PLEASURE
Author: Ria Rome
last update2025-10-13 04:05:23

The house had moods. At night it could be cold and efficient, all varnish and rules. At noon it could be kind, with servants humming and the sun making the carpets glow. Tonight it felt dangerous in a different way. There was movement in the rooms that had nothing to do with the family: crates shifted, new faces walked the halls, and the Voss staff had the quiet of people holding their breath until someone else decided it was safe to exhale.

Arin was halfway through a ledger when a soft knock came to his door. He did not expect visitors. Corvin had been clipped with errands and the Protocol hummed with a dozen logistical updates. He set the pen down and opened the door.

She was in the doorway like a question with no punctuation. Tall, curved in the right places, wrapped in a dress the color of stormwater and silk. Her hair fell in a slow fall of black. Her eyes met his and smiled like someone who had a private joke with the world. She carried no luggage, only a scent that was not perfume exactly but the suggestion of citrus and smoke.

“Mr. Voss?” she asked. Her voice was both a caress and a business card. It made him feel like a man who had been invited someplace he could not refuse.

“Yes?” He kept his voice steady. The Protocol offered background noise. INPUT: UNKNOWN VISITOR. IDENTITY: PENDING.**

“I am Maris Vell,” she said. “Meran suggested I meet you. He thought you would like someone who knows the docks and the people who own them. He was right.” The smile that touched her mouth did not quite reach her eyes. There was something else there. Caution. Calculated warmth.

Arin closed the door behind him and gestured for her to sit. The room seemed smaller with her in it. He felt an old, animal awareness along his skin, like the premonition of a storm. It had nothing to do with the Protocol. It had to do with the way she moved the air with her body.

“You work for Meran?” he asked.

“I work for myself,” she answered. “I do favors for brokers when the price is right. Meran pays well and he has good ears.” She folded her hands in her lap. “I also know about Tessera.”

At the word the ledger on his table grew sudden and important. Heat, purpose, and calculation stacked in his chest. “You know where it went?” he asked.

She tilted her head, measuring him like a reader might measure the author of a story. “I know how it moves. I know why some men want it to vanish. I know people who can move secrets across a river and make them look like tidal drift.”

The erotic thread in the room tightened. It was not just the way she looked. It was the way her voice pressed against his mind, the slight tilt of her chin when she said the things he wanted to hear. Arin felt the old itch of loneliness and the new ache of being watched dissolve into something that felt, confusingly, like warmth.

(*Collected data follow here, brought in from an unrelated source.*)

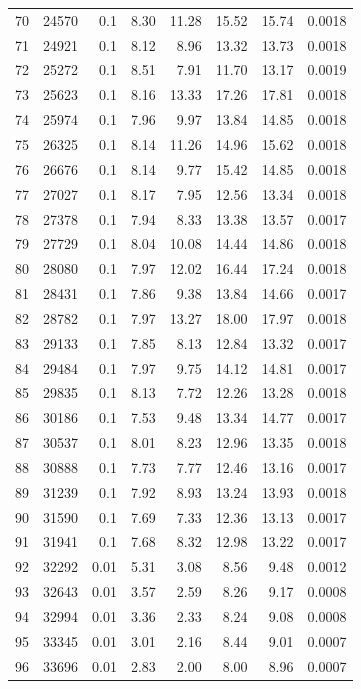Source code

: \documentclass[11pt,a4paper]{article}
\begin{document}
\begin{center}
\begin{longtable}{@{}rrrrrrrr@{}}
70 & 24570 & 0.1 & 8.30 & 11.28 & 15.52 & 15.74 & 0.0018 \\
71 & 24921 & 0.1 & 8.12 & 8.96 & 13.32 & 13.73 & 0.0018 \\
72 & 25272 & 0.1 & 8.51 & 7.91 & 11.70 & 13.17 & 0.0019 \\
73 & 25623 & 0.1 & 8.16 & 13.33 & 17.26 & 17.81 & 0.0018 \\
74 & 25974 & 0.1 & 7.96 & 9.97 & 13.84 & 14.85 & 0.0018 \\
75 & 26325 & 0.1 & 8.14 & 11.26 & 14.96 & 15.62 & 0.0018 \\
76 & 26676 & 0.1 & 8.14 & 9.77 & 15.42 & 14.85 & 0.0018 \\
77 & 27027 & 0.1 & 8.17 & 7.95 & 12.56 & 13.34 & 0.0018 \\
78 & 27378 & 0.1 & 7.94 & 8.33 & 13.38 & 13.57 & 0.0017 \\
79 & 27729 & 0.1 & 8.04 & 10.08 & 14.44 & 14.86 & 0.0018 \\
80 & 28080 & 0.1 & 7.97 & 12.02 & 16.44 & 17.24 & 0.0018 \\
81 & 28431 & 0.1 & 7.86 & 9.38 & 13.84 & 14.66 & 0.0017 \\
82 & 28782 & 0.1 & 7.97 & 13.27 & 18.00 & 17.97 & 0.0018 \\
83 & 29133 & 0.1 & 7.85 & 8.13 & 12.84 & 13.32 & 0.0017 \\
84 & 29484 & 0.1 & 7.97 & 9.75 & 14.12 & 14.81 & 0.0017 \\
85 & 29835 & 0.1 & 8.13 & 7.72 & 12.26 & 13.28 & 0.0018 \\
86 & 30186 & 0.1 & 7.53 & 9.48 & 13.34 & 14.77 & 0.0017 \\
87 & 30537 & 0.1 & 8.01 & 8.23 & 12.96 & 13.35 & 0.0018 \\
88 & 30888 & 0.1 & 7.73 & 7.77 & 12.46 & 13.16 & 0.0017 \\
89 & 31239 & 0.1 & 7.92 & 8.93 & 13.24 & 13.93 & 0.0018 \\
90 & 31590 & 0.1 & 7.69 & 7.33 & 12.36 & 13.13 & 0.0017 \\
91 & 31941 & 0.1 & 7.68 & 8.32 & 12.98 & 13.22 & 0.0017 \\
92 & 32292 & 0.01 & 5.31 & 3.08 & 8.56 & 9.48 & 0.0012 \\
93 & 32643 & 0.01 & 3.57 & 2.59 & 8.26 & 9.17 & 0.0008 \\
94 & 32994 & 0.01 & 3.36 & 2.33 & 8.24 & 9.08 & 0.0008 \\
95 & 33345 & 0.01 & 3.01 & 2.16 & 8.44 & 9.01 & 0.0007 \\
96 & 33696 & 0.01 & 2.83 & 2.00 & 8.00 & 8.96 & 0.0007 \\

\end{longtable}
\end{center}
\end{document}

“Why tell me?” he asked. “Meran has every reason to sell what he knows.”

Maris let out a small laugh that landed against his ribs. “Because I like what I see when I look at you. Not because you are strong. Because you are honest in a dangerous way. People who wake with blank spaces are interesting. They make for messy loyalties and good opportunities.”

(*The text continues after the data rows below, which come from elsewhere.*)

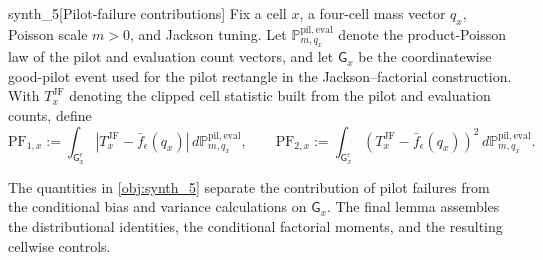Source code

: \documentclass[11pt]{article}
\begin{document}
\begin{definitionv}{synth_5}[Pilot-failure contributions]
Fix a cell \(x\), a four-cell mass vector \(q_x\), Poisson scale \(m>0\), and Jackson tuning. Let \(\mathbb P_{m,q_x}^{\mathrm{pil,eval}}\) denote the product-Poisson law of the pilot and evaluation count vectors, and let \(\mathsf G_x\) be the coordinatewise good-pilot event used for the pilot rectangle in the Jackson--factorial construction. With \(T_x^{\mathrm{JF}}\) denoting the clipped cell statistic built from the pilot and evaluation counts, define \[ \mathrm{PF}_{1,x}:=\int_{\mathsf G_x^c}\left|T_x^{\mathrm{JF}}-\bar f_\epsilon(q_x)\right|\,d\mathbb P_{m,q_x}^{\mathrm{pil,eval}}, \qquad \mathrm{PF}_{2,x}:=\int_{\mathsf G_x^c}\left(T_x^{\mathrm{JF}}-\bar f_\epsilon(q_x)\right)^2\,d\mathbb P_{m,q_x}^{\mathrm{pil,eval}}. \]
\end{definitionv}

The quantities in \cref{obj:synth_5} separate the contribution of pilot failures from the conditional bias and variance calculations on \(\mathsf G_x\). The final lemma assembles the distributional identities, the conditional factorial moments, and the resulting cellwise controls.
\end{document}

He was not sure whether to be insulted or flattered, and that uncertainty sharpened the moment. He had learned, these last days, that flattery had teeth. He also liked the way she did not look away when he studied her. Her gaze was a steady thing, not a trick. He liked that because it meant he did not have to pretend.

“Can you get me closer to Varek?” he asked.

She leaned forward. The silk of her sleeve slipped and revealed the slope of her wrist, a small constellation of freckles. The movement was so ordinary it felt intimate. “I can get you introduced,” she said. “But introductions cost favors. I will help you find what you want if you promise to let me use Lucan’s influence in one small way.”

“A favor for a favor,” he said. The Protocol approved the transaction with a dry little note. PROPOSED ALLIANCE: COST-BENEFIT POSITIVE.

Her hand found his across the table before he could answer. The touch was light but claimed his palm with its warmth. He felt the pulse there, a private rhythm that told him more than any ledger. “Not all favors are business,” she said. “Some are for protection. Some are for pleasure. Some are for… curiosity.”

The word pleasure hung low between them, and Arin felt the small animal inside him uncurl. He had not planned distraction. He was supposed to be counting receipts, mapping ledger lines, and staying alive long enough to find who wanted him dead. Pleasure had been a line item for later, if at all. Maris rearranged his plans with a single gesture.

“You make it sound like an offer,” he said.

“It is an offer,” she answered. Then she smiled in a way that made the room tilt. “And I am not without other markets.”